(Material for this task):
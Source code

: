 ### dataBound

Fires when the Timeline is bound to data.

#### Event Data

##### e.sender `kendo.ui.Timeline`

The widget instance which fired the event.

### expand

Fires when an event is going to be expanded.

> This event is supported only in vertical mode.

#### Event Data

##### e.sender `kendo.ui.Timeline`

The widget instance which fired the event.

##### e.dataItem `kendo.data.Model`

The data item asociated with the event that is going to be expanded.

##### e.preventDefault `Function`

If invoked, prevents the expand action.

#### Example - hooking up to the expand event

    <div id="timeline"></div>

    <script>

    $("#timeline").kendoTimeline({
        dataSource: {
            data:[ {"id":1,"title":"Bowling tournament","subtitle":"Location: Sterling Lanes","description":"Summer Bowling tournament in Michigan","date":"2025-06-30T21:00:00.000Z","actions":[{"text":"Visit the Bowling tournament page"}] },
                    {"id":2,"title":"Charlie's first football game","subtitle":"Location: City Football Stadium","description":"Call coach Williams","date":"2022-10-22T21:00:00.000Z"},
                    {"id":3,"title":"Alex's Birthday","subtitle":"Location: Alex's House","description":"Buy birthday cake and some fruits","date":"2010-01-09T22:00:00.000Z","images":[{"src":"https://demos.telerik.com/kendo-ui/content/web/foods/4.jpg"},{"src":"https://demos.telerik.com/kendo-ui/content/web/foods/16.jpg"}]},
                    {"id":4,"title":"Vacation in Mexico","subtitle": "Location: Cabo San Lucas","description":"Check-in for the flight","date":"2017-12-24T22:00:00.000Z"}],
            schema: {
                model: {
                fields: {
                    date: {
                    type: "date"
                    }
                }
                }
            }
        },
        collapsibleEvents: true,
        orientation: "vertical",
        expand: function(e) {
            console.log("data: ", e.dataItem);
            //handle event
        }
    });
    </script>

(What you need to do): Exactly as written, set down all of the material.

(Solution for this problem):
Source code

: ### dataBound

Fires when the Timeline is bound to data.

#### Event Data

##### e.sender `kendo.ui.Timeline`

The widget instance which fired the event.

### expand

Fires when an event is going to be expanded.

> This event is supported only in vertical mode.

#### Event Data

##### e.sender `kendo.ui.Timeline`

The widget instance which fired the event.

##### e.dataItem `kendo.data.Model`

The data item asociated with the event that is going to be expanded.

##### e.preventDefault `Function`

If invoked, prevents the expand action.

#### Example - hooking up to the expand event

    <div id="timeline"></div>

    <script>

    $("#timeline").kendoTimeline({
        dataSource: {
            data:[ {"id":1,"title":"Bowling tournament","subtitle":"Location: Sterling Lanes","description":"Summer Bowling tournament in Michigan","date":"2025-06-30T21:00:00.000Z","actions":[{"text":"Visit the Bowling tournament page"}] },
                    {"id":2,"title":"Charlie's first football game","subtitle":"Location: City Football Stadium","description":"Call coach Williams","date":"2022-10-22T21:00:00.000Z"},
                    {"id":3,"title":"Alex's Birthday","subtitle":"Location: Alex's House","description":"Buy birthday cake and some fruits","date":"2010-01-09T22:00:00.000Z","images":[{"src":"https://demos.telerik.com/kendo-ui/content/web/foods/4.jpg"},{"src":"https://demos.telerik.com/kendo-ui/content/web/foods/16.jpg"}]},
                    {"id":4,"title":"Vacation in Mexico","subtitle": "Location: Cabo San Lucas","description":"Check-in for the flight","date":"2017-12-24T22:00:00.000Z"}],
            schema: {
                model: {
                fields: {
                    date: {
                    type: "date"
                    }
                }
                }
            }
        },
        collapsibleEvents: true,
        orientation: "vertical",
        expand: function(e) {
            console.log("data: ", e.dataItem);
            //handle event
        }
    });
    </script>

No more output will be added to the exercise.